2. Il provvedimento ha denegato il rilascio sul rilievo che questi era stato condannato con sentenza del 25.1.1983 dal Tribunale di Velletri per il reato di detenzione illegale di armi e munizioni nonché con sentenza del 13.3.1984 dal Tribunale di Roma per il reato di ricettazione e tentato furto e che tali condanne, pur essendo intervenuta riabilitazione, costituivano condizione ostativa al rilascio di autorizzazioni di polizia in materia di armi, ai sensi dell’art. 43 del T.U.L.P.S., non potendo, in tali circostanze, essere invocato da parte dell’istante l’effetto liberatorio previsto dall’art. 11 del T.U.L.P.S. stesso.
3. Avverso tale provvedimento l’interessato ha proposto ricorso al T.A.R. Lazio, chiedendone l’annullamento, anche con sentenza succintamente motivata, per travisamento ed erronea valutazione dei fatti in ordine al requisito della buona condotta.
4. Si è costituita in primo grado l’Amministrazione al fine di resistere al ricorso.
5. Il T.A.R. Lazio, con sentenza n. 7480 del 28.7.2008, ha respinto il ricorso.
6. Avverso tale sentenza ha proposto appello l’interessato, lamentandone l’erroneità, e ne ha chiesto, previa sospensione, la riforma, con conseguente annullamento del diniego impugnato in primo grado.
7. Si è costituito con mera memoria di stile il Ministero dell’Interno.
8. Con ordinanza n. 1088 del 27.2.2009 è stata respinta l’istanza cautelare di sospensione.
9. Infine nella pubblica udienza del 29.1.2015 il Collegio, uditi i difensori delle parti, ha trattenuto la causa in decisione.
10. L’appello è fondato e va accolto.
11. Il provvedimento di diniego, pure in presenza della intervenuta riabilitazione dell’odierno appellante, ha affermato che le due condanne da questo riportate, risalenti peraltro ad oltre trent’anni fa, costituirebbero circostanza ostativa al rilascio della licenza del porto di fucile per uso caccia, poiché per esse non potrebbe essere invocato l’effetto liberatorio scaturente dalla intervenuta riabilitazione.
11.1. Il T.A.R. ha ritenuto legittimo tale provvedimento sul rilievo che la condanna per porto abusivo di armi, al pari delle ulteriori condanne indicate alle lettere da a) a c) del T.U.L.P.S., preclude, senza che residui margine di discrezionalità della p.a., il rilascio di licenze in materia di armi, anche se tale condanna sia seguita da riabilitazione, essendo la disciplina in materia di armi più rigorosa di quella generale dettata dall’art. 11, che contempla la riabilitazione.

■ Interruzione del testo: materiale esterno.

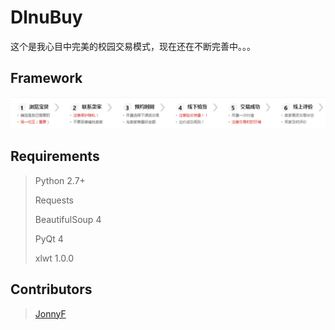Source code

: # DlnuBuy
这个是我心目中完美的校园交易模式，现在还在不断完善中。。。

## Framework
![image](framework.jpg)


## Requirements

> Python 2.7+
>
> Requests
>
> BeautifulSoup 4
>
> PyQt 4
> 
> xlwt 1.0.0
> 

## Contributors

> [JonnyF](http://jonnyf.com)
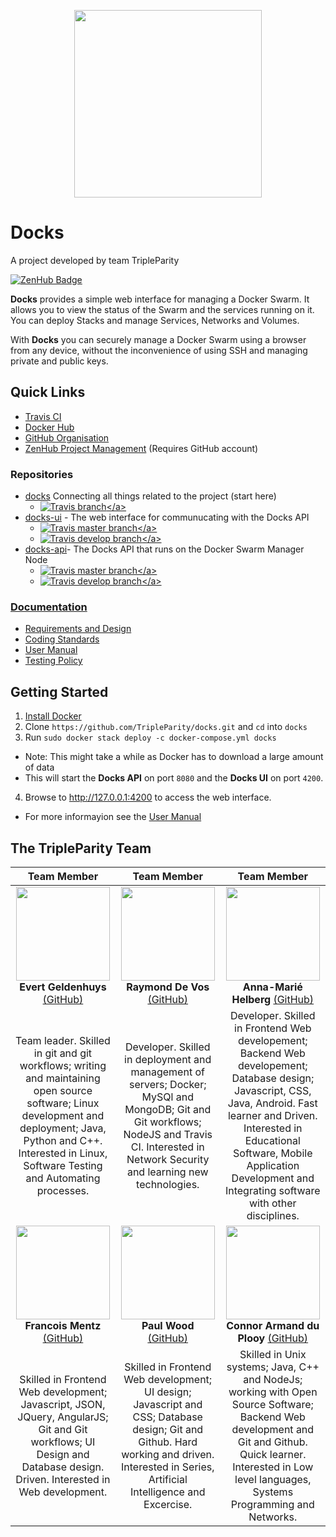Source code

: <p align="center"><img src=https://user-images.githubusercontent.com/17801831/39857782-e34fe272-5434-11e8-8aa7-fd5de8cbd55f.png width=300></p>

# Docks

A project developed by team TripleParity

<a href="https://app.zenhub.com/workspace/o/tripleparity/docks/boards?repos=126592937,124921284,125188117,124847715,128764372,124747738" target="_blank"> ![ZenHub Badge](https://img.shields.io/badge/Shipping_faster_with-ZenHub-5e60ba.svg?style=flat-square)</a>

**Docks** provides a simple web interface for managing a Docker Swarm.
It allows you to view the status of the Swarm and the services running on it.
You can deploy Stacks and manage Services, Networks and Volumes.

With **Docks** you can securely manage a Docker Swarm using a
browser from any device, without the inconvenience of using SSH and managing
private and public keys.

## Quick Links
- <a href="https://travis-ci.org/TripleParity" target="_blank">Travis CI</a>
- <a href="https://hub.docker.com/u/tripleparity/" target="_blank">Docker Hub</a>
- <a href="https://github.com/TripleParity" target="_blank">GitHub Organisation</a>
- <a href="https://app.zenhub.com/workspace/o/tripleparity/docks/boards?repos=126592937,124921284,125188117,124847715,128764372,124747738" target="_blank">ZenHub Project Management</a> (Requires GitHub account)

### Repositories
- <a href="https://github.com/TripleParity/docks" target="_blank">docks</a> Connecting all things related to the project (start here)
  - <a href="https://travis-ci.org/TripleParity/docks" target="_blank">![Travis branch](https://img.shields.io/travis/TripleParity/docks/master.svg?label="Travis%20CI:%20master")</a>
- <a href="https://github.com/TripleParity/docks-ui" target="_blank">docks-ui</a> - The web interface for communucating with the Docks API
  - <a href="https://travis-ci.org/TripleParity/docks-ui" target="_blank">![Travis master branch](https://img.shields.io/travis/TripleParity/docks-ui/master.svg?label="Travis%20CI:%20master")</a>
  - <a href="https://travis-ci.org/TripleParity/docks-ui" target="_blank">![Travis develop branch](https://img.shields.io/travis/TripleParity/docks-ui/develop.svg?label="Travis%20CI:%20develop")</a>
- <a href="https://github.com/TripleParity/docks-api" target="_blank">docks-api</a>- The Docks API that runs on the Docker Swarm Manager Node
  - <a href="https://travis-ci.org/TripleParity/docks-api" target="_blank">![Travis master branch](https://img.shields.io/travis/TripleParity/docks-api/master.svg?label="Travis%20CI:%20master")</a>
  - <a href="https://travis-ci.org/TripleParity/docks-api" target="_blank">![Travis develop branch](https://img.shields.io/travis/TripleParity/docks-api/develop.svg?label="Travis%20CI:%20develop")</a>

### Documentation
- <a href="https://github.com/TripleParity/docs-bin/blob/master/requirements.pdf" target="_blank">Requirements and Design</a>
- <a href="https://github.com/TripleParity/docs-bin/blob/master/coding-standards.pdf" target="_blank">Coding Standards</a>
- <a href="https://github.com/TripleParity/docs-bin/blob/master/user-manual.pdf" target="_blank">User Manual</a>
- <a href="https://github.com/TripleParity/docs-bin/blob/master/testing-policy.pdf" target="_blank">Testing Policy</a>

## Getting Started
1. <a href="https://docs.docker.com/install/" target="_blank">Install Docker</a>
2. Clone `https://github.com/TripleParity/docks.git` and `cd` into `docks`
3. Run `sudo docker stack deploy -c docker-compose.yml docks`
  - Note: This might take a while as Docker has to download a large amount of data
  - This will start the **Docks API** on port `8080` and the **Docks UI** on port `4200`.
4. Browse to <a href="http://127.0.0.1:4200" target="_blank">http://127.0.0.1:4200</a> to access the web interface.
  - For more informayion see the <a href="https://github.com/TripleParity/docs-bin/blob/master/user-manual.pdf" target="_blank">User Manual</a>

## The TripleParity Team
| Team Member | Team Member | Team Member |
| :-----: | :-----: | :-----: |
| <img src="https://i.imgur.com/oQnVbm9.jpg" width=150> <br /> **Evert Geldenhuys** <a href="https://github.com/egeldenhuys" target="_blank">(GitHub)</a>| <img src="https://i.imgur.com/Oro8Itt.jpg=110x135" width=150> <br /> **Raymond De Vos** <a href="https://github.com/devosray" target="_blank">(GitHub)</a> | <img src="https://i.imgur.com/TweC9Ff.jpg" width=150> <br /> **Anna-Marié Helberg** <a href="https://github.com/annamarieHelberg" target="_blank">(GitHub)</a> |
| Team leader. Skilled in git and git workflows; writing and maintaining open source software; Linux development and deployment; Java, Python and C++. Interested in Linux, Software Testing and Automating processes. | Developer. Skilled in deployment and management of servers; Docker; MySQl and MongoDB; Git and Git workflows; NodeJS and Travis CI. Interested in Network Security and learning new technologies. | Developer. Skilled in Frontend Web developement; Backend Web developement; Database design; Javascript, CSS, Java, Android. Fast learner and Driven. Interested in Educational Software, Mobile Application Development and Integrating software with other disciplines.
| <img src="https://i.imgur.com/tmechdl.jpg" width=150> <br /> **Francois Mentz** <a href="https://github.com/FJMentz" target="_blank">(GitHub)</a> | <img src="https://i.imgur.com/iha4Z3l.jpg" width=150> <br /> **Paul Wood** <a href="https://github.com/Paulo-W" target="_blank">(GitHub)</a> | <img src="https://i.imgur.com/HsQNXZn.jpg" width=150> <br /> **Connor Armand du Plooy** <a href="https://github.com/CDuPlooy" target="_blank">(GitHub)</a> |
| Skilled in Frontend Web development; Javascript, JSON, JQuery, AngularJS; Git and Git workflows; UI Design and Database design. Driven. Interested in Web development. | Skilled in Frontend Web development; UI design; Javascript and CSS; Database design; Git and Github. Hard working and driven. Interested in Series, Artificial Intelligence and Excercise. | Skilled in Unix systems; Java, C++ and NodeJs; working with Open Source Software; Backend Web development and Git and Github. Quick learner. Interested in Low level languages, Systems Programming and Networks.
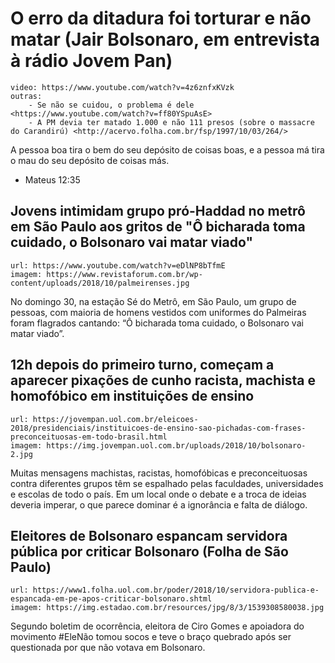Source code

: # O erro da ditadura foi torturar e não matar (Jair Bolsonaro, em entrevista à rádio Jovem Pan)

    video: https://www.youtube.com/watch?v=4z6znfxKVzk
    outras:
        - Se não se cuidou, o problema é dele <https://www.youtube.com/watch?v=ff80YSpuAsE>
        - A PM devia ter matado 1.000 e não 111 presos (sobre o massacre do Carandirú) <http://acervo.folha.com.br/fsp/1997/10/03/264/>

A pessoa boa tira o bem do seu depósito de coisas boas, e a pessoa má tira o mau do seu depósito de coisas más.
- Mateus 12:35


## Jovens intimidam grupo pró-Haddad no metrô em São Paulo aos gritos de "Ô bicharada toma cuidado, o Bolsonaro vai matar viado"

    url: https://www.youtube.com/watch?v=eDlNP8bTfmE
    imagem: https://www.revistaforum.com.br/wp-content/uploads/2018/10/palmeirenses.jpg

No domingo 30, na estação Sé do Metrô, em São Paulo, um grupo de pessoas, com
maioria de homens vestidos com uniformes do Palmeiras foram flagrados cantando:
“Ô bicharada toma cuidado, o Bolsonaro vai matar viado”.


## 12h depois do primeiro turno, começam a aparecer pixações de cunho racista, machista e homofóbico em instituições de ensino

    url: https://jovempan.uol.com.br/eleicoes-2018/presidenciais/instituicoes-de-ensino-sao-pichadas-com-frases-preconceituosas-em-todo-brasil.html
    imagem: https://img.jovempan.uol.com.br/uploads/2018/10/bolsonaro-2.jpg

Muitas mensagens machistas, racistas, homofóbicas e preconceituosas contra
diferentes grupos têm se espalhado pelas faculdades, universidades e escolas de
todo o país. Em um local onde o debate e a troca de ideias deveria imperar, o
que parece dominar é a ignorância e falta de diálogo.


## Eleitores de Bolsonaro espancam servidora pública por criticar Bolsonaro (Folha de São Paulo)

    url: https://www1.folha.uol.com.br/poder/2018/10/servidora-publica-e-espancada-em-pe-apos-criticar-bolsonaro.shtml
    imagem: https://img.estadao.com.br/resources/jpg/8/3/1539308580038.jpg

Segundo boletim de ocorrência, eleitora de Ciro Gomes e apoiadora do movimento #EleNão
tomou socos e teve o braço quebrado após ser questionada por que não votava em
Bolsonaro.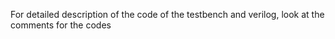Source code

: For detailed description of the code of the testbench and verilog, look at the comments for the codes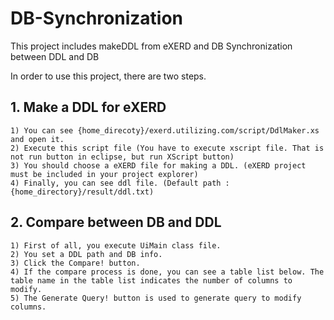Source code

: # DB-Synchronization
This project includes makeDDL from eXERD and DB Synchronization between DDL and DB

In order to use this project, there are two steps.
## 1. Make a DDL for eXERD
	1) You can see {home_direcoty}/exerd.utilizing.com/script/DdlMaker.xs and open it.
	2) Execute this script file (You have to execute xscript file. That is not run button in eclipse, but run XScript button)
	3) You should choose a eXERD file for making a DDL. (eXERD project must be included in your project explorer) 
	4) Finally, you can see ddl file. (Default path : {home_directory}/result/ddl.txt)
  
## 2. Compare between DB and DDL
	1) First of all, you execute UiMain class file.
	2) You set a DDL path and DB info.
	3) Click the Compare! button.
	4) If the compare process is done, you can see a table list below. The table name in the table list indicates the number of columns to modify.
	5) The Generate Query! button is used to generate query to modify columns.
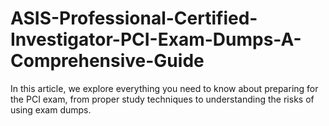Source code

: # ASIS-Professional-Certified-Investigator-PCI-Exam-Dumps-A-Comprehensive-Guide
 In this article, we explore everything you need to know about preparing for the PCI exam, from proper study techniques to understanding the risks of using exam dumps.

11.2. La motivazione del primo giudice è erronea, avendo essa fatto cattiva applicazione dell’art. 43 T.U.L.P.S., e merita riforma.
11.3. Questo Consiglio ha più volte chiarito, in numerose decisioni, che l’effetto preclusivo, vincolante ed automatico, proprio delle condanne penali di cui all’art. 43 T.U.L.P.S., viene parzialmente meno una volta intervenuta la riabilitazione e, più precisamente, viene meno l’automatismo.
11.4. La condanna, per quanto remota e superata dalla riabilitazione, non perde la sua rilevanza in senso assoluto, ma perde l’automatismo preclusivo e può semmai essere posta a base di una valutazione discrezionale, che terrà conto di ulteriori elementi, quali ad esempio altre circostanze (non necessariamente di carattere penale) ovvero la intrinseca gravità del reato, e simili (v., ex plurimis, Cons. St., sez. III, 10.7.2013, n. 3719).
11.5. Ma il diniego questorile, nel caso di specie, si è limitato ad affermare che le condanne sarebbero sic et simpliciter ostative al rilascio della licenza, senza compiere alcuna valutazione dei fatti oggetto delle due condanne, risalenti a venticinque anni prima rispetto alla sua emissione, e quindi facendo sostanziale, immotivata ed erronea applicazione dell’automatismo preclusivo senza dubbio escluso dalla intervenuta riabilitazione.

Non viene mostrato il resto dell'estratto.